3 comments on “Hatfields and McCoys – minisérie History

  1. benallisonwhite says:

    J’ai vu la série il y a quelques semaines, je l’ai beaucoup appréciée moi aussi. Avec effectivement une mention spéciale pour la qualité de la reconstitution, les dialogues en VO qui restituent je pense ce que devait être la façon de parler de ces fermiers des Appalaches (When he wants something done, it gets did !) et la musique – qui séduit même ceux qui sont d’habitude déroutés par, insensibles à, ou totalement allergiques à la musique de film. Et c’est toujours une joie de retrouver Kevin Costner dans un western (que n’a-t-il pas fait de The Postman une histoire du Pony Express au Kansas et dans le Missouri avant la guerre civile) ainsi que Bill Paxton et Tom Berenger. Merci et bravo pour la chronique, et aux producteurs de la série.

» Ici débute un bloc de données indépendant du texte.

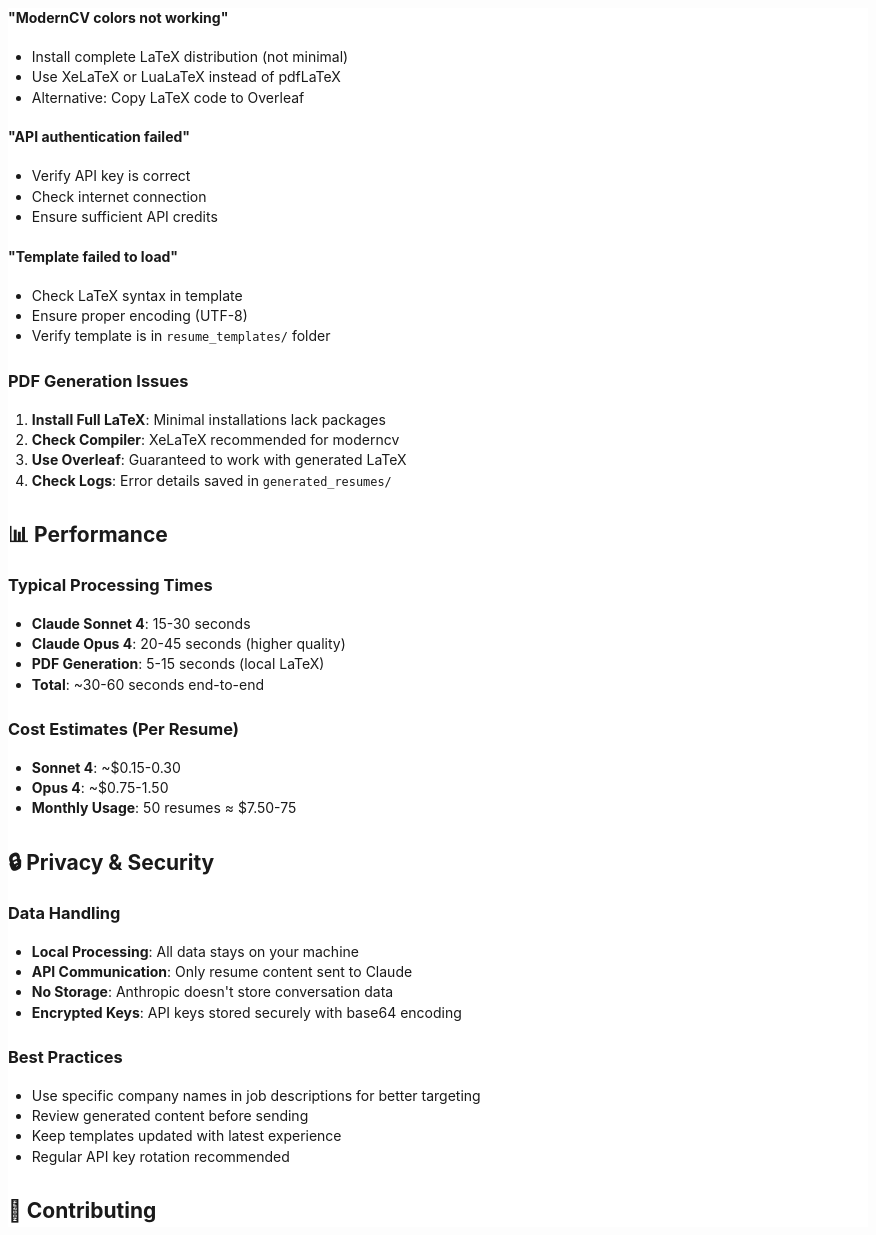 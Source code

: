 #### **"ModernCV colors not working"**
- Install complete LaTeX distribution (not minimal)
- Use XeLaTeX or LuaLaTeX instead of pdfLaTeX
- Alternative: Copy LaTeX code to Overleaf

#### **"API authentication failed"**
- Verify API key is correct
- Check internet connection
- Ensure sufficient API credits

#### **"Template failed to load"**
- Check LaTeX syntax in template
- Ensure proper encoding (UTF-8)
- Verify template is in `resume_templates/` folder

### PDF Generation Issues
1. **Install Full LaTeX**: Minimal installations lack packages
2. **Check Compiler**: XeLaTeX recommended for moderncv
3. **Use Overleaf**: Guaranteed to work with generated LaTeX
4. **Check Logs**: Error details saved in `generated_resumes/`

## 📊 Performance

### Typical Processing Times
- **Claude Sonnet 4**: 15-30 seconds
- **Claude Opus 4**: 20-45 seconds (higher quality)
- **PDF Generation**: 5-15 seconds (local LaTeX)
- **Total**: ~30-60 seconds end-to-end

### Cost Estimates (Per Resume)
- **Sonnet 4**: ~$0.15-0.30
- **Opus 4**: ~$0.75-1.50
- **Monthly Usage**: 50 resumes ≈ $7.50-75

## 🔒 Privacy & Security

### Data Handling
- **Local Processing**: All data stays on your machine
- **API Communication**: Only resume content sent to Claude
- **No Storage**: Anthropic doesn't store conversation data
- **Encrypted Keys**: API keys stored securely with base64 encoding

### Best Practices
- Use specific company names in job descriptions for better targeting
- Review generated content before sending
- Keep templates updated with latest experience
- Regular API key rotation recommended

## 🤝 Contributing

    • Il y a aussi un petit détail que je me souviens avoir hésité à évoquer; c’est peut-être stupide mais je me rappelle avoir trouvé que Costner est un grand cavalier, et que plusieurs scènes m’avaient semblé, sinon magnifier, du moins mettre en valeur l’art de monter un cheval, et surtout de le lancer au galop ou de le faire virevolter. Quelques images étaient vraiment superbes à ce niveau-là! C’est peut-être le rappel de la première scène de Danse avec les loups ou qu’est-ce? Série de grande qualité, minutieuse et soucieuse des détails; et bien rare ce Costner, rare et précieux; il faut d’ailleurs que je regarde à nouveau The Postman au plus vite, qui m’avait bien marqué à sa sortie; souvenir d’une petite merveille qui je crois lui avait coûté assez cher… Merci à vous pour votre commentaire et vos bons mots encourageants, à bientôt avec grand plaisir!

  2. Iac says:

    Bonjour,
    Je découvre, tout en travaillant, (pour la revue Made in USA) votre blog. Inutile de dire qu’il m’intéresse vivement.Je reviendrai.